Rebalancing the Global economy: A Primer for Policymaking
Such was the concern about the adverse consequences for the world economy of "imbalances" that G-20 Leaders, meeting in Pittsburgh in September 2009, adopted a Framework for Strong, Sustainable, and Balanced Growth. This step followed a growing body of expert opinion that took the view that large, persistent current account imbalances in the major industrialised economies and emerging markets since 2000 had, at the very least, contributed to the global financial crisis witnessed in 2007-8 and to the subsequent Great Recession. The purpose of this electronic book is to provide policymakers and their advisers with up-to-date, comprehensive analyses of the central facets of global economic imbalances and to identify and evaluate potential national and systemic responses to this challenge.

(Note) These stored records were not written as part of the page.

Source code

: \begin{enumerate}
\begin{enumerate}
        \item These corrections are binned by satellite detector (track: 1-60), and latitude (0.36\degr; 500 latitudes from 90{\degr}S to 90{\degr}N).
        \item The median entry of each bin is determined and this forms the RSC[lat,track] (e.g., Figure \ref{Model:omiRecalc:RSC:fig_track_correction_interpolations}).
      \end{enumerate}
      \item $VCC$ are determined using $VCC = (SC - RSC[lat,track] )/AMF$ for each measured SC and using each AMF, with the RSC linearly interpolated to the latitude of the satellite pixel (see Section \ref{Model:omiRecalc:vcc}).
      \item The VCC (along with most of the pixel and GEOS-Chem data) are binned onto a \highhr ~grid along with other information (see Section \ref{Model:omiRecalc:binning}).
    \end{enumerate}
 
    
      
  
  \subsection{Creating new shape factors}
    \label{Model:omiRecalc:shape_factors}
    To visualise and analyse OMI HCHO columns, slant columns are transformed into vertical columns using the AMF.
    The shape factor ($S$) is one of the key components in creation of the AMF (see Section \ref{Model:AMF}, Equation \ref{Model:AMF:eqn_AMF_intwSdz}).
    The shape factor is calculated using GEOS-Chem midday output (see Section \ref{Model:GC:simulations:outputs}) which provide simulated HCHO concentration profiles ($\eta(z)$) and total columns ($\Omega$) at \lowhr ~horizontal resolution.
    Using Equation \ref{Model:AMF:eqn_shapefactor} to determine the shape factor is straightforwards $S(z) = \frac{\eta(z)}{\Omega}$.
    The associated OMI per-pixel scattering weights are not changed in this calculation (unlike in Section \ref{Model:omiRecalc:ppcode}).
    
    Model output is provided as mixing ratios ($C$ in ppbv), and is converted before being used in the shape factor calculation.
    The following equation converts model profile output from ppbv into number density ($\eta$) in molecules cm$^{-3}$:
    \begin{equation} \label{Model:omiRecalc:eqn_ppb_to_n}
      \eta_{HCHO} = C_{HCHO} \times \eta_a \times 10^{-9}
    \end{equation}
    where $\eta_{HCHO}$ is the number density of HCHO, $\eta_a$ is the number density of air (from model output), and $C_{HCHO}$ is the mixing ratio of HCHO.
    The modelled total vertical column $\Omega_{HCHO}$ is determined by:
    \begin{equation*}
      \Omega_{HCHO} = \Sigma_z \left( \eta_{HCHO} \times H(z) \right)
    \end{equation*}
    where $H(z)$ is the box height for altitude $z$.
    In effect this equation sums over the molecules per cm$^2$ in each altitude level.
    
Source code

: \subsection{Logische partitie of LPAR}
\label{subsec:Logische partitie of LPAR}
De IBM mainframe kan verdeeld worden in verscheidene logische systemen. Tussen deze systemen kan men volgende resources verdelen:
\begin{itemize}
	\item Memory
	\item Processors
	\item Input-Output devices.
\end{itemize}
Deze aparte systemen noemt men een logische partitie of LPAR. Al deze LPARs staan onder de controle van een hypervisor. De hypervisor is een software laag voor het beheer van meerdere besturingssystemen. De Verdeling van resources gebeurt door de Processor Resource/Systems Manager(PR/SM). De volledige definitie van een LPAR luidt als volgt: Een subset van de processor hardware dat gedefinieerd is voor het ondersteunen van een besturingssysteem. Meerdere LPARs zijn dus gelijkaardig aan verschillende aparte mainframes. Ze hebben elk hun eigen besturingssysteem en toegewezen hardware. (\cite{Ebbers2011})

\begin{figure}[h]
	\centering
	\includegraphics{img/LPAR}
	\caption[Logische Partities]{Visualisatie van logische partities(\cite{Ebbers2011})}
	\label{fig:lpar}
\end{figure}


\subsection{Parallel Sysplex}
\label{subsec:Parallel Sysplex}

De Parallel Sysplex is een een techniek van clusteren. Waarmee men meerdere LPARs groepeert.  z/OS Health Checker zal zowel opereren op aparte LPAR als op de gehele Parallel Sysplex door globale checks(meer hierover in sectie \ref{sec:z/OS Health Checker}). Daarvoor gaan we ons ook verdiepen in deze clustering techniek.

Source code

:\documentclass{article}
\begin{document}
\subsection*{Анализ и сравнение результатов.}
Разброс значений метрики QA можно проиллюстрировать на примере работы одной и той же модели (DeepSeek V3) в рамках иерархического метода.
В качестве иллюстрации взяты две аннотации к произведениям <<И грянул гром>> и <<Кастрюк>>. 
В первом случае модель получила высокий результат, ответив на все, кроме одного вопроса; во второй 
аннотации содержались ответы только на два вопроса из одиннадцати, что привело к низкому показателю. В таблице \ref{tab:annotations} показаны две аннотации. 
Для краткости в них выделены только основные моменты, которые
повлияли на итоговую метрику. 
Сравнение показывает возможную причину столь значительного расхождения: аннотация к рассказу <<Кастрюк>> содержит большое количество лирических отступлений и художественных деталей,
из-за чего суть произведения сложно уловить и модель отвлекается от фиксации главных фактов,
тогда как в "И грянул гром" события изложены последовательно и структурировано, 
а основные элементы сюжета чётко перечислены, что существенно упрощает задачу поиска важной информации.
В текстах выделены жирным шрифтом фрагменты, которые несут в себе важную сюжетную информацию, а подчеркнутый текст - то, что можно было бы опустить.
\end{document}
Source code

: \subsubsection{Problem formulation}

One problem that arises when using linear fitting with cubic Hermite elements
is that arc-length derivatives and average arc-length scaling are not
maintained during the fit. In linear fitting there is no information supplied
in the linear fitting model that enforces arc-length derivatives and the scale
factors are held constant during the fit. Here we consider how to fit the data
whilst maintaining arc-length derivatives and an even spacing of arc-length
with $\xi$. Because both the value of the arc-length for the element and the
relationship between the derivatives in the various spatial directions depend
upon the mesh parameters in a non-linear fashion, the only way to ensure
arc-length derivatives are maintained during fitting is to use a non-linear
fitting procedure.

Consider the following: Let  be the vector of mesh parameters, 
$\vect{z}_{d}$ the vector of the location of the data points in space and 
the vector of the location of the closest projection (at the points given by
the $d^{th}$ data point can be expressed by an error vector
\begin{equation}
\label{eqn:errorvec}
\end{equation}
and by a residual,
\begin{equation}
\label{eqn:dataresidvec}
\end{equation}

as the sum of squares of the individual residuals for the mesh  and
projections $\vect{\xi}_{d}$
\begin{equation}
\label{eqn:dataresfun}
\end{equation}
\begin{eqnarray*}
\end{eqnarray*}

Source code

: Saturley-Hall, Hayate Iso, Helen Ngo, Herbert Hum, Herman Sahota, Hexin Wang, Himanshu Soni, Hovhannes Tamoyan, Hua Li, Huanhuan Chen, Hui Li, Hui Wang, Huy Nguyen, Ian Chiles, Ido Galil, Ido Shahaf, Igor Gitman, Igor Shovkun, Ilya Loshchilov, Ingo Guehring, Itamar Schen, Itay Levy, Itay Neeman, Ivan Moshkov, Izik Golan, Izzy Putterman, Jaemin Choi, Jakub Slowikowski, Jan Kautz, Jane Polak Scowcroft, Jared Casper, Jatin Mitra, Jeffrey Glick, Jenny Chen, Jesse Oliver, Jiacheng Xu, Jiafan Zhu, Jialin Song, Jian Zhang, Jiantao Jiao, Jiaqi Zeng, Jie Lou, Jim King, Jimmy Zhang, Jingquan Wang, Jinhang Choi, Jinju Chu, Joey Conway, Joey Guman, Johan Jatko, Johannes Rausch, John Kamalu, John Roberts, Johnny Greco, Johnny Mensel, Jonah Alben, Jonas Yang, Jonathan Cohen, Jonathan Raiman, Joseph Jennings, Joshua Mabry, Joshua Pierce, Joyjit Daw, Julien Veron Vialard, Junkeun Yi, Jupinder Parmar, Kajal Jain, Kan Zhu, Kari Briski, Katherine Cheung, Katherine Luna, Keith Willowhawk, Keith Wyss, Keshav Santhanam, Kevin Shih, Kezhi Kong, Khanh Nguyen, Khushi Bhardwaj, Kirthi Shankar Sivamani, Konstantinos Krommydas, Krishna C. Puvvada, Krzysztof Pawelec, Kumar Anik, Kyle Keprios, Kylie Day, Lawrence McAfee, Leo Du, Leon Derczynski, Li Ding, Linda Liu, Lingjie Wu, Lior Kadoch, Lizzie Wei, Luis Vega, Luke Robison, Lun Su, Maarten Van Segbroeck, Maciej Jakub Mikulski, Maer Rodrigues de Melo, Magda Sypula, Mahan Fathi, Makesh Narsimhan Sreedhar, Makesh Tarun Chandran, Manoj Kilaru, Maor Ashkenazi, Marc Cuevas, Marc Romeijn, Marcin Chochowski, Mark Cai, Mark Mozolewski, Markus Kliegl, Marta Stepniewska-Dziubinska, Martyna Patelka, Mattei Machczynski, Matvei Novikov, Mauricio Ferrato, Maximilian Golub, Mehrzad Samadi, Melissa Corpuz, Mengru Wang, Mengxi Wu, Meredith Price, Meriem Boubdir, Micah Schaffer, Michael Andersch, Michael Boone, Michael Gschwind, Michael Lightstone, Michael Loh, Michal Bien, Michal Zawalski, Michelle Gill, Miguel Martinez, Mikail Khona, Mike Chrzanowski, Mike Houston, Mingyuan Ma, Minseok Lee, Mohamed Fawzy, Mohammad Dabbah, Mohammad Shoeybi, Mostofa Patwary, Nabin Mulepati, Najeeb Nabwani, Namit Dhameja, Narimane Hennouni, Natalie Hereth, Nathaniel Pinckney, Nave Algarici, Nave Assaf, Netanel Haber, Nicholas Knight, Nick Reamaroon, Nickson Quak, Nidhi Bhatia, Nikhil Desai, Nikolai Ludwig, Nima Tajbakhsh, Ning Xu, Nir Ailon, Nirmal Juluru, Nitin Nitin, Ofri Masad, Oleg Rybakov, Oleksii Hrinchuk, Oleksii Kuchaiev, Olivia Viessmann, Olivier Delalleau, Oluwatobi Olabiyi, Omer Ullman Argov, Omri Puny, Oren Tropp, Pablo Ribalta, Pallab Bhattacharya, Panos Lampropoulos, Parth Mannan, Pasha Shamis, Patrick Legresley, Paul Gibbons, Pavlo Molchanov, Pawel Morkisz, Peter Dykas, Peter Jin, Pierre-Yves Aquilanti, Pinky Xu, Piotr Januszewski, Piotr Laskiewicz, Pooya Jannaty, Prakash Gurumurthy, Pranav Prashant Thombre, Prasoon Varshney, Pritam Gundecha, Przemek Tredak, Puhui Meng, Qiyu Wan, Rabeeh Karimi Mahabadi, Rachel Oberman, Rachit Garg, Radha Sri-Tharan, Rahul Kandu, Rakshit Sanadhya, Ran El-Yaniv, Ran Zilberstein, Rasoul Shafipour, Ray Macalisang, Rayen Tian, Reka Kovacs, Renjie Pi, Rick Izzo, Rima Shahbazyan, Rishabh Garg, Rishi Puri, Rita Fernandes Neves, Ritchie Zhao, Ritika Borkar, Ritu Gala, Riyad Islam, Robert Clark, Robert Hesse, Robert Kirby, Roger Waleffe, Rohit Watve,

To break down the many facets of this collective economic challenge, leading experts were asked to address one of the following policy-relevant questions.
1. How large are contemporary current account imbalances? Why do they persist?
2. What are the systemic costs of imbalances?
3. What are the lessons from previous attempts to rebalance the global economy?
4. What would rebalancing entail? Which policies must change? Is collective action needed?
5. What is the political viability of proposals to rebalance national economies?
6. Are new system-wide accords needed to promote rebalancing or to discourage persistent imbalances?